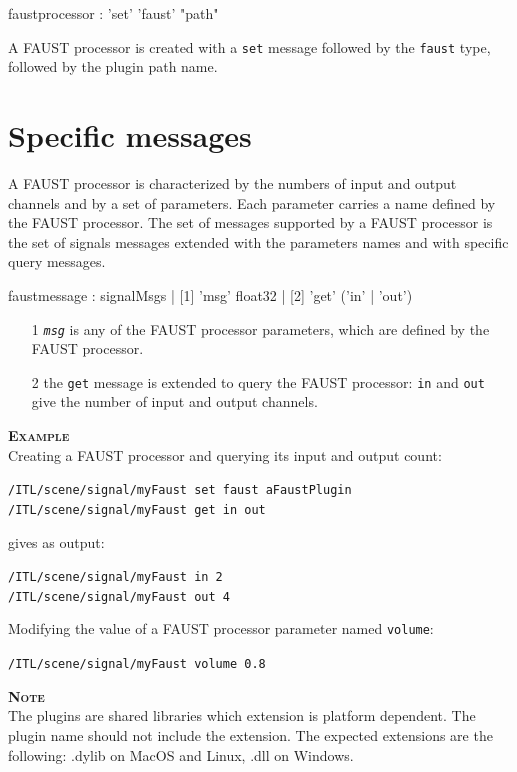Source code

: \documentclass[a4paper,twoside]{report}
\newcommand{\sublevel}[1]	{\section{#1}}
\newcommand{\OSC}[1]		{\texttt{#1}}
\newcommand{\example}		{\textbf{\hspace{-1.5cm}\textbf{\textsc{Example }}}}
\newcommand{\note}	[1]		{\vspace{2mm}\textbf{\hspace{-1.03cm}\textbf{\textsc{Note #1}}}}
\newcommand{\sample}	[1]			{\vspace{-2mm}\begin{center}\colorbox{mygrey}{
								\begin{minipage}[t]{0.9\columnwidth} 
								{\small \texttt{#1}}
								\end{minipage}}\end{center}}
\newcommand{\sampleindent}	{ \hspace{0.5cm} }
\begin{document}
\begin{rail}
faustprocessor : 'set' 'faust' "path"
\end{rail}
A FAUST processor is created with a \OSC{set} message followed by the \OSC{faust} type, followed by the plugin path name. 


\sublevel{Specific messages}
\label{faustmsg}
A FAUST processor is characterized by the numbers of input and output channels and by a set of parameters. Each parameter carries a name defined by the FAUST processor. The set of messages supported by a FAUST processor is the set of signals messages extended with the parameters names and with specific query messages. 

\begin{rail}
faustmessage : signalMsgs
			 | [1] 'msg' float32
			 | [2] 'get' ('in' | 'out')
\end{rail}

\begin{itemize}
\item [1] \OSC{\emph{msg}} is any of the FAUST processor parameters, which are defined by the FAUST processor.
\item [2] the \OSC{get} message is extended to query the FAUST processor: \OSC{in} and \OSC{out} give the number of input and output channels.
\end{itemize}

\example \\
Creating a FAUST processor and querying its input and output count:
\sample{/ITL/scene/signal/myFaust set faust aFaustPlugin \\
/ITL/scene/signal/myFaust get in out
}
\sampleindent gives as output:
\sample{/ITL/scene/signal/myFaust in 2 \\
/ITL/scene/signal/myFaust out 4
}
Modifying the value of a FAUST processor parameter named \OSC{volume}:
\sample{/ITL/scene/signal/myFaust volume 0.8}

\note{} \\
The plugins are shared libraries which extension is platform dependent. The plugin name should not include the extension. The expected extensions are the following: .dylib on MacOS and Linux, .dll on Windows.
\end{document}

• Action item
For the records above, give every line again exactly and skip the pictures.

• Written solution
Source code

: \documentclass[a4paper,twoside]{report}
\newcommand{\sublevel}[1]	{\section{#1}}
\newcommand{\OSC}[1]		{\texttt{#1}}
\newcommand{\example}		{\textbf{\hspace{-1.5cm}\textbf{\textsc{Example }}}}
\newcommand{\note}	[1]		{\vspace{2mm}\textbf{\hspace{-1.03cm}\textbf{\textsc{Note #1}}}}
\newcommand{\sample}	[1]			{\vspace{-2mm}\begin{center}\colorbox{mygrey}{
								\begin{minipage}[t]{0.9\columnwidth} 
								{\small \texttt{#1}}
								\end{minipage}}\end{center}}
\newcommand{\sampleindent}	{ \hspace{0.5cm} }
\begin{document}
\begin{rail}
faustprocessor : 'set' 'faust' "path"
\end{rail}
A FAUST processor is created with a \OSC{set} message followed by the \OSC{faust} type, followed by the plugin path name. 


\sublevel{Specific messages}
\label{faustmsg}
A FAUST processor is characterized by the numbers of input and output channels and by a set of parameters. Each parameter carries a name defined by the FAUST processor. The set of messages supported by a FAUST processor is the set of signals messages extended with the parameters names and with specific query messages. 

\begin{rail}
faustmessage : signalMsgs
			 | [1] 'msg' float32
			 | [2] 'get' ('in' | 'out')
\end{rail}

\begin{itemize}
\item [1] \OSC{\emph{msg}} is any of the FAUST processor parameters, which are defined by the FAUST processor.
\item [2] the \OSC{get} message is extended to query the FAUST processor: \OSC{in} and \OSC{out} give the number of input and output channels.
\end{itemize}

\example \\
Creating a FAUST processor and querying its input and output count:
\sample{/ITL/scene/signal/myFaust set faust aFaustPlugin \\
/ITL/scene/signal/myFaust get in out
}
\sampleindent gives as output:
\sample{/ITL/scene/signal/myFaust in 2 \\
/ITL/scene/signal/myFaust out 4
}
Modifying the value of a FAUST processor parameter named \OSC{volume}:
\sample{/ITL/scene/signal/myFaust volume 0.8}

\note{} \\
The plugins are shared libraries which extension is platform dependent. The plugin name should not include the extension. The expected extensions are the following: .dylib on MacOS and Linux, .dll on Windows.
\end{document}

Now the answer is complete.